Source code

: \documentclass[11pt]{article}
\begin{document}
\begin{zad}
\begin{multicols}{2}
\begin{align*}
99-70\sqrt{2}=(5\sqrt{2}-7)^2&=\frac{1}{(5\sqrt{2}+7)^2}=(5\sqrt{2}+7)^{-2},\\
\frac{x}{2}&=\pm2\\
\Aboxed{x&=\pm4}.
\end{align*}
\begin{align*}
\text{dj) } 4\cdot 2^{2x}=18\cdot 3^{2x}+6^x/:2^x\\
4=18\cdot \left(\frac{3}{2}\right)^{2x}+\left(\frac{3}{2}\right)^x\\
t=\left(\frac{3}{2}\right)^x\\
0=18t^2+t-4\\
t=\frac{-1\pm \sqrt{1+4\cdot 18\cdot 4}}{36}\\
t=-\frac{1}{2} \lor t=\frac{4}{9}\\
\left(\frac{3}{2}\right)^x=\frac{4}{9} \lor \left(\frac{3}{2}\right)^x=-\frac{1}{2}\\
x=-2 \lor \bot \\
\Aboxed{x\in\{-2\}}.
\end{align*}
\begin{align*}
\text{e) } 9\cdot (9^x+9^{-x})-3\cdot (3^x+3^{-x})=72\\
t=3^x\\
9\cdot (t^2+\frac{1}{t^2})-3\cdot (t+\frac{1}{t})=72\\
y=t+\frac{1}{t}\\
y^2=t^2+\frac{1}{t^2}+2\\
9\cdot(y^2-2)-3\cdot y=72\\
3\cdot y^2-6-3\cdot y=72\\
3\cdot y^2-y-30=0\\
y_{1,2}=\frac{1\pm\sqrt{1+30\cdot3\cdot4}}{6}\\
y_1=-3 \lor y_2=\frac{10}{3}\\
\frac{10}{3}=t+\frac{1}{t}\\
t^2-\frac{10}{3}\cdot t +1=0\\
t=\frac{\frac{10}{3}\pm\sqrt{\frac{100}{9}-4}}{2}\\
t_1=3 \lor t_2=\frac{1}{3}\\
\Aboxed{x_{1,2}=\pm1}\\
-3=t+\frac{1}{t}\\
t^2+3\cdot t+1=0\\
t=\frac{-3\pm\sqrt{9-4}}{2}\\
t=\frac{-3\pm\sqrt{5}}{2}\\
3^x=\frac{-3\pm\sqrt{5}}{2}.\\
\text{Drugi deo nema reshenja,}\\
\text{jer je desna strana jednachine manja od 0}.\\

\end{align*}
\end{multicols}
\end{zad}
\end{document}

### WHAT IS REQUIRED:
Copy out the entries. Leave every line exactly as it is.

### OUTPUT FOR THIS EXERCISE:
Source code

: \documentclass[11pt]{article}
\begin{document}
\begin{zad}
\begin{multicols}{2}
\begin{align*}
99-70\sqrt{2}=(5\sqrt{2}-7)^2&=\frac{1}{(5\sqrt{2}+7)^2}=(5\sqrt{2}+7)^{-2},\\
\frac{x}{2}&=\pm2\\
\Aboxed{x&=\pm4}.
\end{align*}
\begin{align*}
\text{dj) } 4\cdot 2^{2x}=18\cdot 3^{2x}+6^x/:2^x\\
4=18\cdot \left(\frac{3}{2}\right)^{2x}+\left(\frac{3}{2}\right)^x\\
t=\left(\frac{3}{2}\right)^x\\
0=18t^2+t-4\\
t=\frac{-1\pm \sqrt{1+4\cdot 18\cdot 4}}{36}\\
t=-\frac{1}{2} \lor t=\frac{4}{9}\\
\left(\frac{3}{2}\right)^x=\frac{4}{9} \lor \left(\frac{3}{2}\right)^x=-\frac{1}{2}\\
x=-2 \lor \bot \\
\Aboxed{x\in\{-2\}}.
\end{align*}
\begin{align*}
\text{e) } 9\cdot (9^x+9^{-x})-3\cdot (3^x+3^{-x})=72\\
t=3^x\\
9\cdot (t^2+\frac{1}{t^2})-3\cdot (t+\frac{1}{t})=72\\
y=t+\frac{1}{t}\\
y^2=t^2+\frac{1}{t^2}+2\\
9\cdot(y^2-2)-3\cdot y=72\\
3\cdot y^2-6-3\cdot y=72\\
3\cdot y^2-y-30=0\\
y_{1,2}=\frac{1\pm\sqrt{1+30\cdot3\cdot4}}{6}\\
y_1=-3 \lor y_2=\frac{10}{3}\\
\frac{10}{3}=t+\frac{1}{t}\\
t^2-\frac{10}{3}\cdot t +1=0\\
t=\frac{\frac{10}{3}\pm\sqrt{\frac{100}{9}-4}}{2}\\
t_1=3 \lor t_2=\frac{1}{3}\\
\Aboxed{x_{1,2}=\pm1}\\
-3=t+\frac{1}{t}\\
t^2+3\cdot t+1=0\\
t=\frac{-3\pm\sqrt{9-4}}{2}\\
t=\frac{-3\pm\sqrt{5}}{2}\\
3^x=\frac{-3\pm\sqrt{5}}{2}.\\
\text{Drugi deo nema reshenja,}\\
\text{jer je desna strana jednachine manja od 0}.\\

\end{align*}
\end{multicols}
\end{zad}
\end{document}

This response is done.